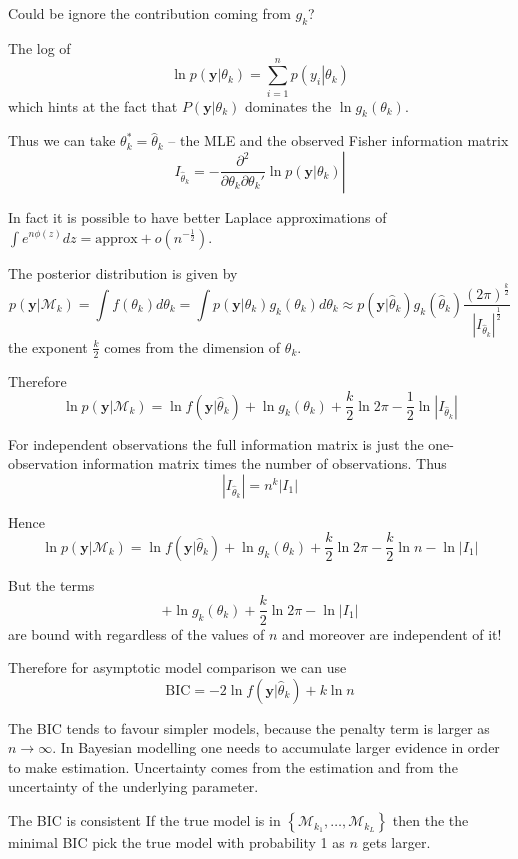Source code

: \documentclass[a4paper]{article}
\newcommand{\obj}[1]{{\left\{ #1 \right \}}}
\newcommand{\brac}[1]{{\left ( #1 \right )}}
\newcommand{\induc}[1]{{\left . #1 \right \vert}}
\newcommand{\abs}[1]{{\left | #1 \right |}}
\newcommand{\Mcal}{\mathcal{M}}
\begin{document}
Could be ignore the contribution coming from $g_k$?

The log of
\[\ln p\brac{\induc{\mathbf{y}}\theta_k} = \sum_{i=1}^n p\brac{\induc{y_i}\theta_k}\]
which hints at the fact that $P\brac{\induc{\mathbf{y}}\theta_k}$ dominates the $\ln g_k(\theta_k)$.

Thus we can take $\theta_k^* = \hat{\theta}_k$ -- the MLE and the observed Fisher information matrix
\[I_{\hat{\theta}_k} = \induc{- \frac{\partial^2}{\partial\theta_k \partial\theta_k'}\ln p\brac{\induc{\mathbf{y}} \theta_k}} \]

In fact it is possible to have better Laplace approximations of $\int e^{n\phi(z)}dz = \text{approx} + o(n^{-\frac{1}{2}})$.

The posterior distribution is given by 
\[p\brac{\induc{\mathbf{y}}\Mcal_k} = \int f(\theta_k) d \theta_k = \int p\brac{\induc{\mathbf{y}}\theta_k} g_k(\theta_k) d \theta_k \approx p\brac{\induc{\mathbf{y}}\hat{\theta}_k} g_k(\hat{\theta}_k) \frac{\brac{2\pi}^\frac{k}{2}}{\abs{I_{\hat{\theta}_k}}^\frac{1}{2}}\]
the exponent $\frac{k}{2}$ comes from the dimension of $\theta_k$.

Therefore
\[\ln p\brac{\induc{\mathbf{y}}\Mcal_k} = \ln f\brac{\induc{\mathbf{y}}\hat{\theta}_k} + \ln g_k(\theta_k) + \frac{k}{2} \ln 2 \pi - \frac{1}{2}\ln \abs{I_{\hat{\theta}_k}} \]

For independent observations the full information matrix is just the one-observation information matrix times the number of observations.
Thus 
\[\abs{I_{\hat{\theta}_k}} = n^k \abs{I_1}\]

Hence 
\[\ln p\brac{\induc{\mathbf{y}}\Mcal_k} = \ln f\brac{\induc{\mathbf{y}}\hat{\theta}_k} + \ln g_k(\theta_k) + \frac{k}{2} \ln 2 \pi - \frac{k}{2}\ln n - \ln \abs{I_1} \]

But the terms 
\[ + \ln g_k(\theta_k) + \frac{k}{2} \ln 2 \pi - \ln \abs{I_1}\]
are bound with regardless of the values of $n$ and moreover are independent of it!

Therefore for asymptotic model comparison we can use
\[\text{BIC} = -2\ln f\brac{\induc{\mathbf{y}}\hat{\theta}_k} + k\ln n \]

The BIC tends to favour simpler models, because the penalty term is larger as $n\to \infty$.
In Bayesian modelling one needs to accumulate larger evidence in order to make estimation.
Uncertainty comes from the estimation and from the uncertainty of the underlying parameter.


The BIC is consistent
If the true model is in $\obj{\Mcal_{k_1},\ldots,\Mcal_{k_L}}$ then the the minimal BIC pick the true model with probability 1 as $n$ gets larger.
\end{document}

Action item
Scan the records above. Return every line with "information" in it.

Result of the exercise
Thus we can take $\theta_k^* = \hat{\theta}_k$ -- the MLE and the observed Fisher information matrix
For independent observations the full information matrix is just the one-observation information matrix times the number of observations.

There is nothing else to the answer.